* **Data provided**
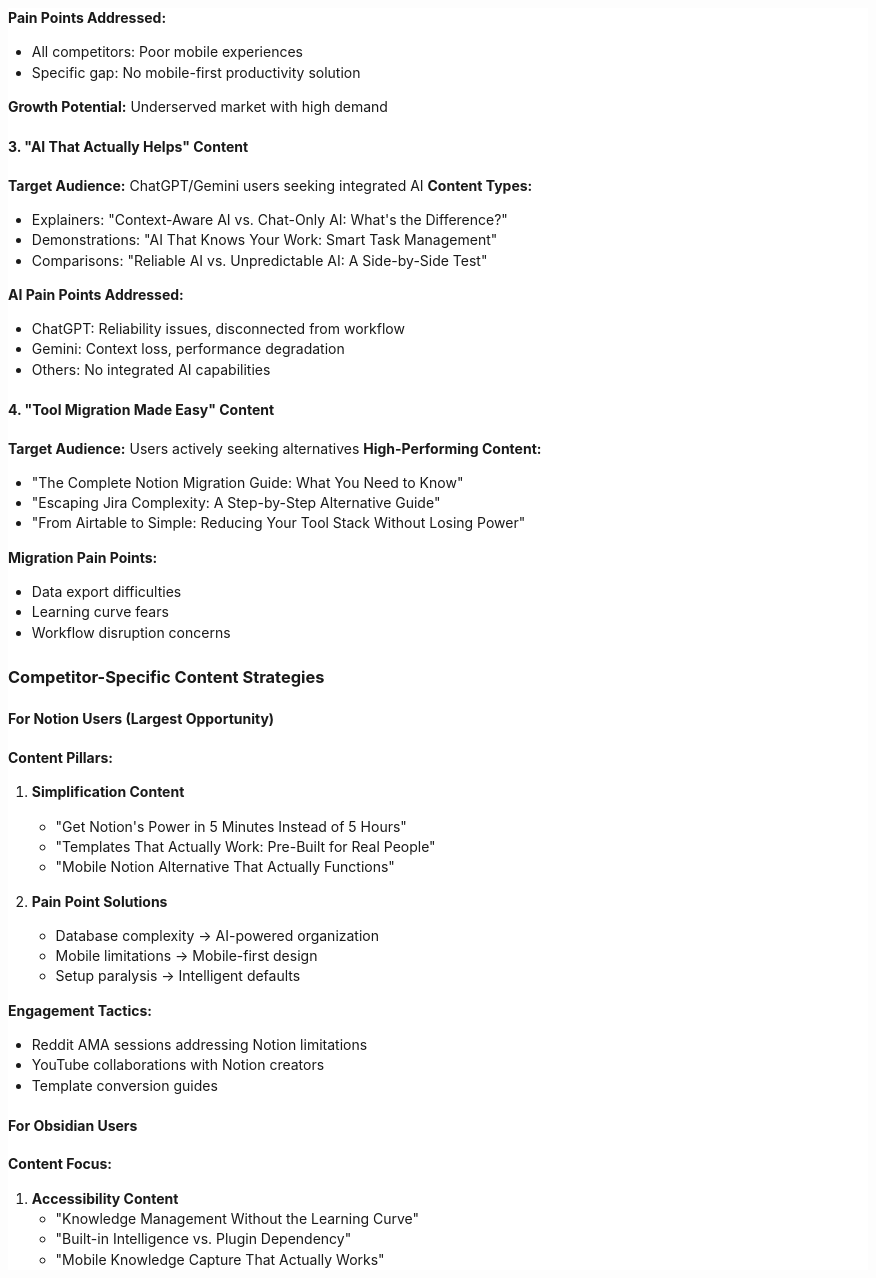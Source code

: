 **Pain Points Addressed:**
- All competitors: Poor mobile experiences
- Specific gap: No mobile-first productivity solution

**Growth Potential:** Underserved market with high demand

#### 3. "AI That Actually Helps" Content
**Target Audience:** ChatGPT/Gemini users seeking integrated AI
**Content Types:**
- Explainers: "Context-Aware AI vs. Chat-Only AI: What's the Difference?"
- Demonstrations: "AI That Knows Your Work: Smart Task Management"
- Comparisons: "Reliable AI vs. Unpredictable AI: A Side-by-Side Test"

**AI Pain Points Addressed:**
- ChatGPT: Reliability issues, disconnected from workflow
- Gemini: Context loss, performance degradation
- Others: No integrated AI capabilities

#### 4. "Tool Migration Made Easy" Content
**Target Audience:** Users actively seeking alternatives
**High-Performing Content:**
- "The Complete Notion Migration Guide: What You Need to Know"
- "Escaping Jira Complexity: A Step-by-Step Alternative Guide"
- "From Airtable to Simple: Reducing Your Tool Stack Without Losing Power"

**Migration Pain Points:**
- Data export difficulties
- Learning curve fears
- Workflow disruption concerns

### Competitor-Specific Content Strategies

#### For Notion Users (Largest Opportunity)
**Content Pillars:**
1. **Simplification Content**
   - "Get Notion's Power in 5 Minutes Instead of 5 Hours"
   - "Templates That Actually Work: Pre-Built for Real People"
   - "Mobile Notion Alternative That Actually Functions"

2. **Pain Point Solutions**
   - Database complexity → AI-powered organization
   - Mobile limitations → Mobile-first design
   - Setup paralysis → Intelligent defaults

**Engagement Tactics:**
- Reddit AMA sessions addressing Notion limitations
- YouTube collaborations with Notion creators
- Template conversion guides

#### For Obsidian Users
**Content Focus:**
1. **Accessibility Content**
   - "Knowledge Management Without the Learning Curve"
   - "Built-in Intelligence vs. Plugin Dependency"
   - "Mobile Knowledge Capture That Actually Works"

* **What you will do**
Would you retype the lines above from the one with "Jira Complexity: A" down to the one with "- Workflow disruption concerns", word for word, both ends included and no other lines?

* **Response**
- "Escaping Jira Complexity: A Step-by-Step Alternative Guide"
- "From Airtable to Simple: Reducing Your Tool Stack Without Losing Power"

**Migration Pain Points:**
- Data export difficulties
- Learning curve fears
- Workflow disruption concerns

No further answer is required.